Dataset entries
───
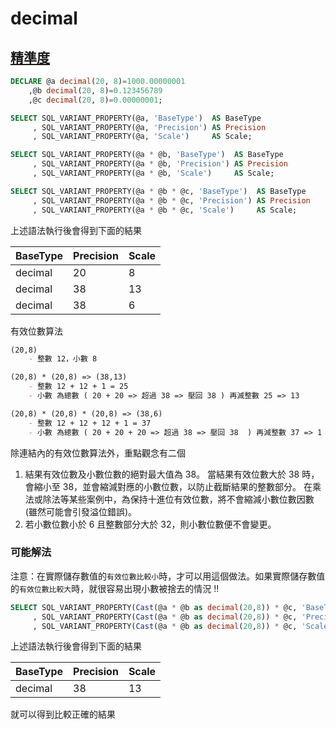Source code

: # decimal

## [精準度](https://docs.microsoft.com/zh-tw/sql/t-sql/data-types/precision-scale-and-length-transact-sql)

```sql
DECLARE @a decimal(20, 8)=1000.00000001
    ,@b decimal(20, 8)=0.123456789
    ,@c decimal(20, 8)=0.00000001;

SELECT SQL_VARIANT_PROPERTY(@a, 'BaseType')  AS BaseType
     , SQL_VARIANT_PROPERTY(@a, 'Precision') AS Precision
     , SQL_VARIANT_PROPERTY(@a, 'Scale')     AS Scale;

SELECT SQL_VARIANT_PROPERTY(@a * @b, 'BaseType')  AS BaseType
     , SQL_VARIANT_PROPERTY(@a * @b, 'Precision') AS Precision
     , SQL_VARIANT_PROPERTY(@a * @b, 'Scale')     AS Scale;

SELECT SQL_VARIANT_PROPERTY(@a * @b * @c, 'BaseType')  AS BaseType
     , SQL_VARIANT_PROPERTY(@a * @b * @c, 'Precision') AS Precision
     , SQL_VARIANT_PROPERTY(@a * @b * @c, 'Scale')     AS Scale;
```

上述語法執行後會得到下面的結果

| BaseType | Precision | Scale |
| -------- | --------- | ----- |
| decimal  | 20        | 8     |
| decimal  | 38        | 13    |
| decimal  | 38        | 6     |


有效位數算法

```markdown
(20,8)
    - 整數 12，小數 8

(20,8) * (20,8) => (38,13)
    - 整數 12 + 12 + 1 = 25
    - 小數 為總數 ( 20 + 20 => 超過 38 => 壓回 38 ) 再減整數 25 => 13

(20,8) * (20,8) * (20,8) => (38,6)
    - 整數 12 + 12 + 12 + 1 = 37
    - 小數 為總數 ( 20 + 20 + 20 => 超過 38 => 壓回 38  ) 再減整數 37 => 1 => 因為小數位數不能小於 6， 所以 => 6
```

除連結內的有效位數算法外，重點觀念有二個

1. 結果有效位數及小數位數的絕對最大值為 38。 當結果有效位數大於 38 時，會縮小至 38，並會縮減對應的小數位數，以防止截斷結果的整數部分。 在乘法或除法等某些案例中，為保持十進位有效位數，將不會縮減小數位數因數 (雖然可能會引發溢位錯誤)。
1. 若小數位數小於 6 且整數部分大於 32，則小數位數便不會變更。

### 可能解法

注意：在實際儲存數值的`有效位數比較小`時，才可以用這個做法。如果實際儲存數值的`有效位數比較大`時，就很容易出現小數被捨去的情況 !!

```sql
SELECT SQL_VARIANT_PROPERTY(Cast(@a * @b as decimal(20,8)) * @c, 'BaseType')  AS BaseType
     , SQL_VARIANT_PROPERTY(Cast(@a * @b as decimal(20,8)) * @c, 'Precision') AS Precision
     , SQL_VARIANT_PROPERTY(Cast(@a * @b as decimal(20,8)) * @c, 'Scale')     AS Scale
```

上述語法執行後會得到下面的結果

| BaseType | Precision | Scale |
| -------- | --------- | ----- |
| decimal  | 38        | 13    |

就可以得到比較正確的結果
───
* ACTIVITY *
Check each line of the data for "再減整數". Copy the lines where it turns up.

* EXERCISE RESPONSE *
    - 小數 為總數 ( 20 + 20 => 超過 38 => 壓回 38 ) 再減整數 25 => 13
    - 小數 為總數 ( 20 + 20 + 20 => 超過 38 => 壓回 38  ) 再減整數 37 => 1 => 因為小數位數不能小於 6， 所以 => 6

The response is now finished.